For the year as a whole, the strong performance in the first half of the fiscal was neutralized by the across-the-board weak global demand environment towards the end. Even now the demand environment is uncertain with intermittent bouts of volatility, although there are signs of the bottom being reached for various markets.
The industrial sector is still showing extreme weakness across Construction & Mining and Oil & Gas space, for which BFL supplies value-added products.
There is lack of clarity about the pace of demand recovery in various markets. With the company’s lean cost base and dynamic business model, it is well placed to capture demand growth once the environment improves.
At this point BFL expects demand in the first quarter to be stable to slightly positive as compared to the previous quarter, but still lower year over the year. The company’s shipment tonnage marginally declined by one per cent on a sequential and declined by 35.2 per cent on a Y-o-Y basis on the back of a decline in demand across major sectors & geographies.
Revenues were flat in Q4 FY13 at Rs. 6,746 million as compared to Q3 FY13.
Review of Indian market
FY13 has been one of the most challenging years the automotive industry has witnessed in a decade.
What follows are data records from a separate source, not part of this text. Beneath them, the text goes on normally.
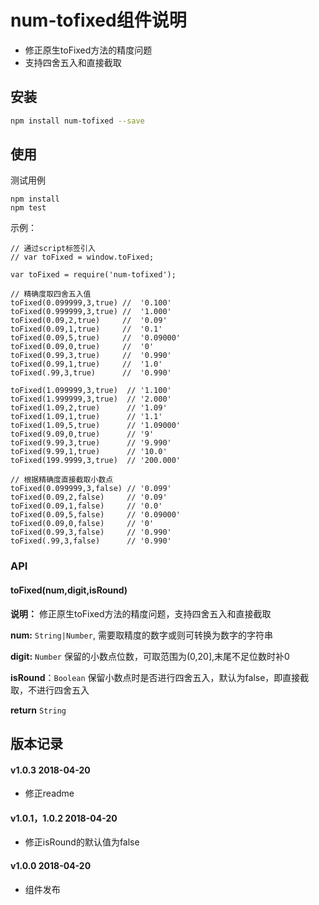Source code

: # num-tofixed组件说明

- 修正原生toFixed方法的精度问题
- 支持四舍五入和直接截取

## 安装

```sh
npm install num-tofixed --save
```

## 使用

测试用例
```
npm install
npm test
```

示例：
```
// 通过script标签引入
// var toFixed = window.toFixed;

var toFixed = require('num-tofixed');

// 精确度取四舍五入值
toFixed(0.099999,3,true) //  '0.100'
toFixed(0.999999,3,true) //  '1.000'
toFixed(0.09,2,true)     //  '0.09'
toFixed(0.09,1,true)     //  '0.1'
toFixed(0.09,5,true)     //  '0.09000'
toFixed(0.09,0,true)     //  '0'
toFixed(0.99,3,true)     //  '0.990'
toFixed(0.99,1,true)     //  '1.0'
toFixed(.99,3,true)      //  '0.990'

toFixed(1.099999,3,true)  // '1.100'
toFixed(1.999999,3,true)  // '2.000'
toFixed(1.09,2,true)      // '1.09'
toFixed(1.09,1,true)      // '1.1'
toFixed(1.09,5,true)      // '1.09000'
toFixed(9.09,0,true)      // '9'
toFixed(9.99,3,true)      // '9.990'
toFixed(9.99,1,true)      // '10.0'
toFixed(199.9999,3,true)  // '200.000'

// 根据精确度直接截取小数点
toFixed(0.099999,3,false) // '0.099'
toFixed(0.09,2,false)     // '0.09'
toFixed(0.09,1,false)     // '0.0'
toFixed(0.09,5,false)     // '0.09000'
toFixed(0.09,0,false)     // '0'
toFixed(0.99,3,false)     // '0.990'
toFixed(.99,3,false)      // '0.990'
```

### API

#### toFixed(num,digit,isRound)

**说明：** 修正原生toFixed方法的精度问题，支持四舍五入和直接截取

**num:** `String|Number`, 需要取精度的数字或则可转换为数字的字符串

**digit:** `Number` 保留的小数点位数，可取范围为(0,20],末尾不足位数时补0

**isRound**：`Boolean` 保留小数点时是否进行四舍五入，默认为false，即直接截取，不进行四舍五入

**return** `String`

## 版本记录

#### v1.0.3 2018-04-20
- 修正readme

#### v1.0.1，1.0.2 2018-04-20
- 修正isRound的默认值为false

#### v1.0.0 2018-04-20

- 组件发布
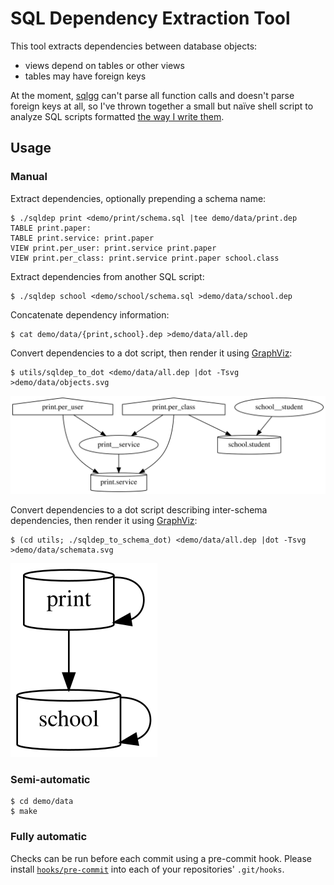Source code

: # SQL Dependency Extraction Tool

This tool extracts dependencies between database objects:
- views depend on tables or other views
- tables may have foreign keys

At the moment, [sqlgg](https://github.com/ygrek/sqlgg/)
can't parse all function calls and doesn't parse foreign keys at all,
so I've thrown together a small but naïve shell script to analyze SQL scripts
formatted [the way I write them](demo/print.sql).

## Usage

### Manual

Extract dependencies, optionally prepending a schema name:
```
$ ./sqldep print <demo/print/schema.sql |tee demo/data/print.dep
TABLE print.paper:
TABLE print.service: print.paper
VIEW print.per_user: print.service print.paper
VIEW print.per_class: print.service print.paper school.class
```

Extract dependencies from another SQL script:
```
$ ./sqldep school <demo/school/schema.sql >demo/data/school.dep
```

Concatenate dependency information:
```
$ cat demo/data/{print,school}.dep >demo/data/all.dep
```

Convert dependencies to a dot script,
then render it using [GraphViz](https://graphviz.org/):
```
$ utils/sqldep_to_dot <demo/data/all.dep |dot -Tsvg >demo/data/objects.svg
```
![Object Dependencies](demo/data/objects.svg)

Convert dependencies to a dot script describing inter-schema dependencies,
then render it using [GraphViz](https://graphviz.org/):
```
$ (cd utils; ./sqldep_to_schema_dot) <demo/data/all.dep |dot -Tsvg >demo/data/schemata.svg
```
![Schema Dependencies](demo/data/schemata.svg)

### Semi-automatic

```
$ cd demo/data
$ make
```

### Fully automatic

Checks can be run before each commit using a pre-commit hook.
Please install [`hooks/pre-commit`](hooks/pre-commit)
into each of your repositories' `.git/hooks`.
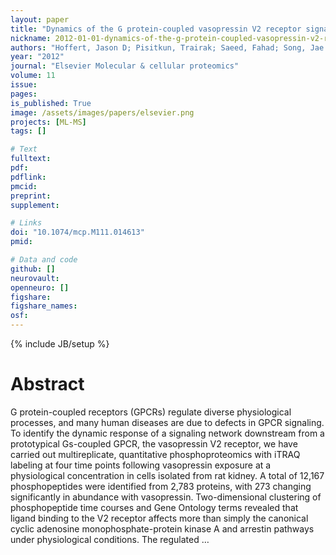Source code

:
 ```yaml
---
layout: paper
title: "Dynamics of the G protein-coupled vasopressin V2 receptor signaling network revealed by quantitative phosphoproteomics"
nickname: 2012-01-01-dynamics-of-the-g-protein-coupled-vasopressin-v2-receptor-signaling-network-revealed-by-quantitative-phosphoproteomics
authors: "Hoffert, Jason D; Pisitkun, Trairak; Saeed, Fahad; Song, Jae H; Chou, Chung-Lin; Knepper, Mark A; "
year: "2012"
journal: "Elsevier Molecular & cellular proteomics"
volume: 11
issue:
pages: 
is_published: True
image: /assets/images/papers/elsevier.png
projects: [ML-MS]
tags: []

# Text
fulltext:
pdf:
pdflink:
pmcid:
preprint: 
supplement:

# Links
doi: "10.1074/mcp.M111.014613"
pmid:

# Data and code
github: []
neurovault:
openneuro: []
figshare:
figshare_names:
osf:
---
```

{% include JB/setup %}

# Abstract

G protein-coupled receptors (GPCRs) regulate diverse physiological processes, and many human diseases are due to defects in GPCR signaling. To identify the dynamic response of a signaling network downstream from a prototypical Gs-coupled GPCR, the vasopressin V2 receptor, we have carried out multireplicate, quantitative phosphoproteomics with iTRAQ labeling at four time points following vasopressin exposure at a physiological concentration in cells isolated from rat kidney. A total of 12,167 phosphopeptides were identified from 2,783 proteins, with 273 changing significantly in abundance with vasopressin. Two-dimensional clustering of phosphopeptide time courses and Gene Ontology terms revealed that ligand binding to the V2 receptor affects more than simply the canonical cyclic adenosine monophosphate-protein kinase A and arrestin pathways under physiological conditions. The regulated …
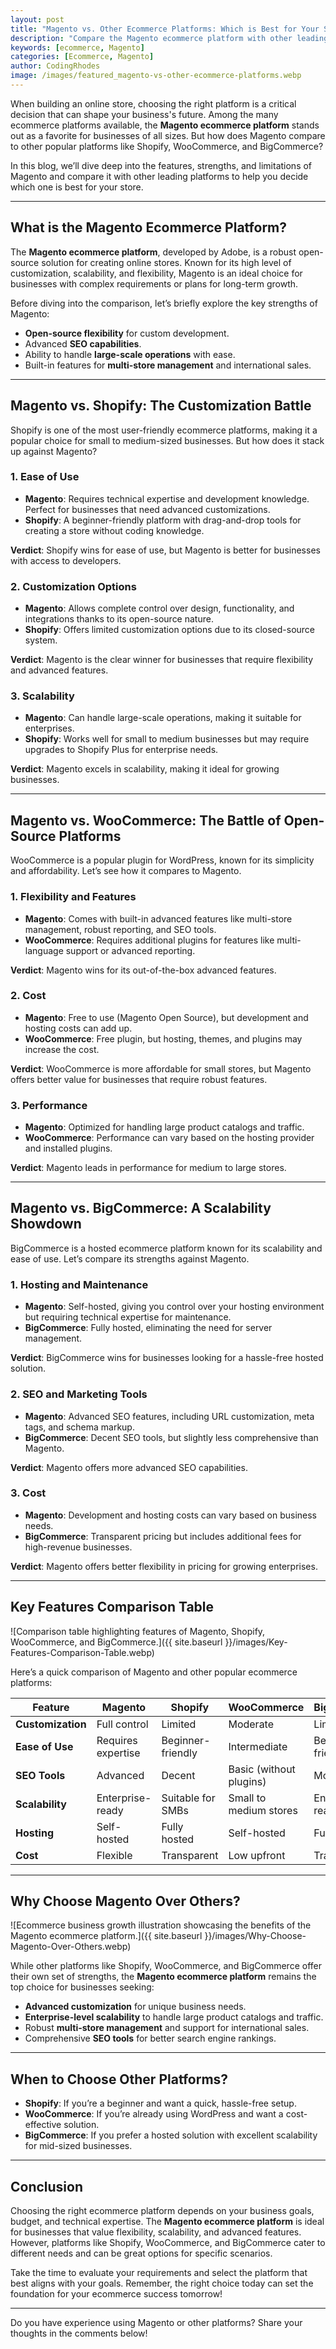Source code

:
 ```yaml
---
layout: post
title: "Magento vs. Other Ecommerce Platforms: Which is Best for Your Store?"
description: "Compare the Magento ecommerce platform with other leading platforms like Shopify, WooCommerce, and BigCommerce to determine the best fit for your online store."
keywords: [ecommerce, Magento]
categories: [Ecommerce, Magento]
author: CodingRhodes
image: /images/featured_magento-vs-other-ecommerce-platforms.webp
---
```


When building an online store, choosing the right platform is a critical decision that can shape your business's future. Among the many ecommerce platforms available, the **Magento ecommerce platform** stands out as a favorite for businesses of all sizes. But how does Magento compare to other popular platforms like Shopify, WooCommerce, and BigCommerce?  

In this blog, we’ll dive deep into the features, strengths, and limitations of Magento and compare it with other leading platforms to help you decide which one is best for your store.

---

## What is the Magento Ecommerce Platform?

The **Magento ecommerce platform**, developed by Adobe, is a robust open-source solution for creating online stores. Known for its high level of customization, scalability, and flexibility, Magento is an ideal choice for businesses with complex requirements or plans for long-term growth.  

Before diving into the comparison, let’s briefly explore the key strengths of Magento:  
- **Open-source flexibility** for custom development.  
- Advanced **SEO capabilities**.  
- Ability to handle **large-scale operations** with ease.  
- Built-in features for **multi-store management** and international sales.

---

## Magento vs. Shopify: The Customization Battle

Shopify is one of the most user-friendly ecommerce platforms, making it a popular choice for small to medium-sized businesses. But how does it stack up against Magento?  

### **1. Ease of Use**  
- **Magento**: Requires technical expertise and development knowledge. Perfect for businesses that need advanced customizations.  
- **Shopify**: A beginner-friendly platform with drag-and-drop tools for creating a store without coding knowledge.  

**Verdict**: Shopify wins for ease of use, but Magento is better for businesses with access to developers.

### **2. Customization Options**  
- **Magento**: Allows complete control over design, functionality, and integrations thanks to its open-source nature.  
- **Shopify**: Offers limited customization options due to its closed-source system.  

**Verdict**: Magento is the clear winner for businesses that require flexibility and advanced features.

### **3. Scalability**  
- **Magento**: Can handle large-scale operations, making it suitable for enterprises.  
- **Shopify**: Works well for small to medium businesses but may require upgrades to Shopify Plus for enterprise needs.  

**Verdict**: Magento excels in scalability, making it ideal for growing businesses.

---

## Magento vs. WooCommerce: The Battle of Open-Source Platforms  

WooCommerce is a popular plugin for WordPress, known for its simplicity and affordability. Let’s see how it compares to Magento.  

### **1. Flexibility and Features**  
- **Magento**: Comes with built-in advanced features like multi-store management, robust reporting, and SEO tools.  
- **WooCommerce**: Requires additional plugins for features like multi-language support or advanced reporting.  

**Verdict**: Magento wins for its out-of-the-box advanced features.  

### **2. Cost**  
- **Magento**: Free to use (Magento Open Source), but development and hosting costs can add up.  
- **WooCommerce**: Free plugin, but hosting, themes, and plugins may increase the cost.  

**Verdict**: WooCommerce is more affordable for small stores, but Magento offers better value for businesses that require robust features.  

### **3. Performance**  
- **Magento**: Optimized for handling large product catalogs and traffic.  
- **WooCommerce**: Performance can vary based on the hosting provider and installed plugins.  

**Verdict**: Magento leads in performance for medium to large stores.  

---

## Magento vs. BigCommerce: A Scalability Showdown  

BigCommerce is a hosted ecommerce platform known for its scalability and ease of use. Let’s compare its strengths against Magento.  

### **1. Hosting and Maintenance**  
- **Magento**: Self-hosted, giving you control over your hosting environment but requiring technical expertise for maintenance.  
- **BigCommerce**: Fully hosted, eliminating the need for server management.  

**Verdict**: BigCommerce wins for businesses looking for a hassle-free hosted solution.  

### **2. SEO and Marketing Tools**  
- **Magento**: Advanced SEO features, including URL customization, meta tags, and schema markup.  
- **BigCommerce**: Decent SEO tools, but slightly less comprehensive than Magento.  

**Verdict**: Magento offers more advanced SEO capabilities.  

### **3. Cost**  
- **Magento**: Development and hosting costs can vary based on business needs.  
- **BigCommerce**: Transparent pricing but includes additional fees for high-revenue businesses.  

**Verdict**: Magento offers better flexibility in pricing for growing enterprises.  

---

## Key Features Comparison Table

![Comparison table highlighting features of Magento, Shopify, WooCommerce, and BigCommerce.]({{ site.baseurl }}/images/Key-Features-Comparison-Table.webp)

Here’s a quick comparison of Magento and other popular ecommerce platforms:  

| Feature                     | Magento                  | Shopify              | WooCommerce          | BigCommerce          |
|-----------------------------|--------------------------|----------------------|----------------------|----------------------|
| **Customization**           | Full control            | Limited              | Moderate             | Limited              |
| **Ease of Use**             | Requires expertise       | Beginner-friendly    | Intermediate         | Beginner-friendly    |
| **SEO Tools**               | Advanced                | Decent               | Basic (without plugins) | Moderate          |
| **Scalability**             | Enterprise-ready        | Suitable for SMBs    | Small to medium stores | Enterprise-ready  |
| **Hosting**                 | Self-hosted             | Fully hosted         | Self-hosted          | Fully hosted         |
| **Cost**                    | Flexible                | Transparent          | Low upfront          | Transparent          |

---

## Why Choose Magento Over Others?

![Ecommerce business growth illustration showcasing the benefits of the Magento ecommerce platform.]({{ site.baseurl }}/images/Why-Choose-Magento-Over-Others.webp)

While other platforms like Shopify, WooCommerce, and BigCommerce offer their own set of strengths, the **Magento ecommerce platform** remains the top choice for businesses seeking:  
- **Advanced customization** for unique business needs.  
- **Enterprise-level scalability** to handle large product catalogs and traffic.  
- Robust **multi-store management** and support for international sales.  
- Comprehensive **SEO tools** for better search engine rankings.  

---

## When to Choose Other Platforms?

- **Shopify**: If you’re a beginner and want a quick, hassle-free setup.  
- **WooCommerce**: If you’re already using WordPress and want a cost-effective solution.  
- **BigCommerce**: If you prefer a hosted solution with excellent scalability for mid-sized businesses.  

---

## Conclusion

Choosing the right ecommerce platform depends on your business goals, budget, and technical expertise. The **Magento ecommerce platform** is ideal for businesses that value flexibility, scalability, and advanced features. However, platforms like Shopify, WooCommerce, and BigCommerce cater to different needs and can be great options for specific scenarios.

Take the time to evaluate your requirements and select the platform that best aligns with your goals. Remember, the right choice today can set the foundation for your ecommerce success tomorrow!  

---

Do you have experience using Magento or other platforms? Share your thoughts in the comments below!  
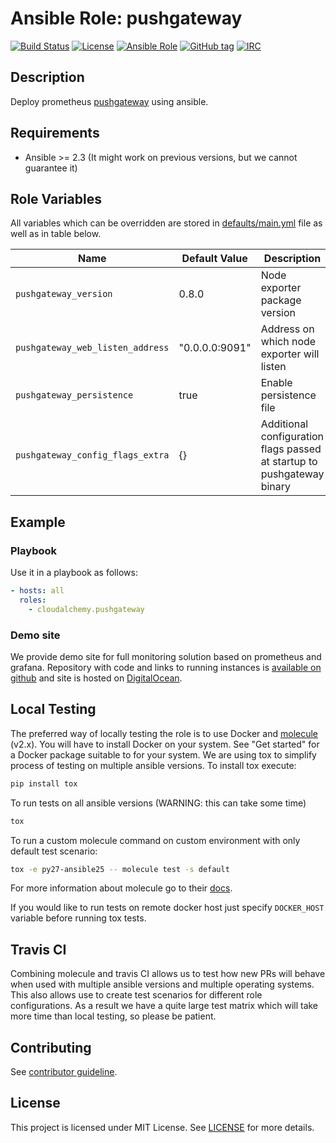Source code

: # Ansible Role: pushgateway

[![Build Status](https://travis-ci.com/cloudalchemy/ansible-pushgateway.svg?branch=master)](https://travis-ci.com/cloudalchemy/ansible-pushgateway)
[![License](https://img.shields.io/badge/license-MIT%20License-brightgreen.svg)](https://opensource.org/licenses/MIT)
[![Ansible Role](https://img.shields.io/badge/ansible%20role-cloudalchemy.pushgateway-blue.svg)](https://galaxy.ansible.com/cloudalchemy/pushgateway/)
[![GitHub tag](https://img.shields.io/github/tag/cloudalchemy/ansible-pushgateway.svg)](https://github.com/cloudalchemy/ansible-pushgateway/tags)
[![IRC](https://img.shields.io/badge/irc.freenode.net-%23cloudalchemy-yellow.svg)](https://kiwiirc.com/nextclient/#ircs://irc.freenode.net/#cloudalchemy)

## Description

Deploy prometheus [pushgateway](https://github.com/prometheus/pushgateway) using ansible.

## Requirements

- Ansible >= 2.3 (It might work on previous versions, but we cannot guarantee it)

## Role Variables

All variables which can be overridden are stored in [defaults/main.yml](defaults/main.yml) file as well as in table below.

| Name           | Default Value | Description                        |
| -------------- | ------------- | -----------------------------------|
| `pushgateway_version` | 0.8.0 | Node exporter package version |
| `pushgateway_web_listen_address` | "0.0.0.0:9091" | Address on which node exporter will listen |
| `pushgateway_persistence` | true | Enable persistence file |
| `pushgateway_config_flags_extra` | {} | Additional configuration flags passed at startup to pushgateway binary |

## Example

### Playbook

Use it in a playbook as follows:
```yaml
- hosts: all
  roles:
    - cloudalchemy.pushgateway
```

### Demo site

We provide demo site for full monitoring solution based on prometheus and grafana. Repository with code and links to running instances is [available on github](https://github.com/cloudalchemy/demo-site) and site is hosted on [DigitalOcean](https://digitalocean.com).

## Local Testing

The preferred way of locally testing the role is to use Docker and [molecule](https://github.com/metacloud/molecule) (v2.x). You will have to install Docker on your system. See "Get started" for a Docker package suitable to for your system.
We are using tox to simplify process of testing on multiple ansible versions. To install tox execute:
```sh
pip install tox
```
To run tests on all ansible versions (WARNING: this can take some time)
```sh
tox
```
To run a custom molecule command on custom environment with only default test scenario:
```sh
tox -e py27-ansible25 -- molecule test -s default
```
For more information about molecule go to their [docs](http://molecule.readthedocs.io/en/latest/).

If you would like to run tests on remote docker host just specify `DOCKER_HOST` variable before running tox tests.

## Travis CI

Combining molecule and travis CI allows us to test how new PRs will behave when used with multiple ansible versions and multiple operating systems. This also allows use to create test scenarios for different role configurations. As a result we have a quite large test matrix which will take more time than local testing, so please be patient.

## Contributing

See [contributor guideline](CONTRIBUTING.md).

## License

This project is licensed under MIT License. See [LICENSE](/LICENSE) for more details.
The industry simultaneously faced several headwinds like high interest rates & inflation, high fuel prices, low or lack of capital investments, weak consumer sentiment, and GDP growth dropping to a decade low.
This had an adverse effect on the industry with only the utility vehicle segment registering growth during the year on the back of new product launches. BFL’s main market, the M&HCV segment, witnessed a steep decline of 27.6 per cent for the year as a whole while it declined by 40.4 per cent in Q4 FY13 compared to Q4 FY12.
BFL sales to the automotive sector (commercial & passenger vehicles, including utility vehicles) declined by 16 per cent in FY13 on a Y-o-Y basis. However, with its strong, sound manufacturing and technological prowess and customer relationships, it won new business in FY13 from both the CV and utility vehicle segments.
Slowdown in industrial activity and lack of capital investment had their impact on demand for components for the industrial sector across segments. The diesel generator segment registered moderate growth due to high power deficit and shortage of coal for power plants.
BFL caters to the industrial sector across Railways, power (renewable & non-renewable), Government agencies and the capital goods segment in the domestic market. During the year, orders from the sectors dried up and revenues from the industrial segment declined by 23 per cent to Rs. 510 crores.
Export markets
FY13 has been a tumultuous year for BFL’s major markets. Strong growth in the first half of the year was followed by an equally weak environment in the second half.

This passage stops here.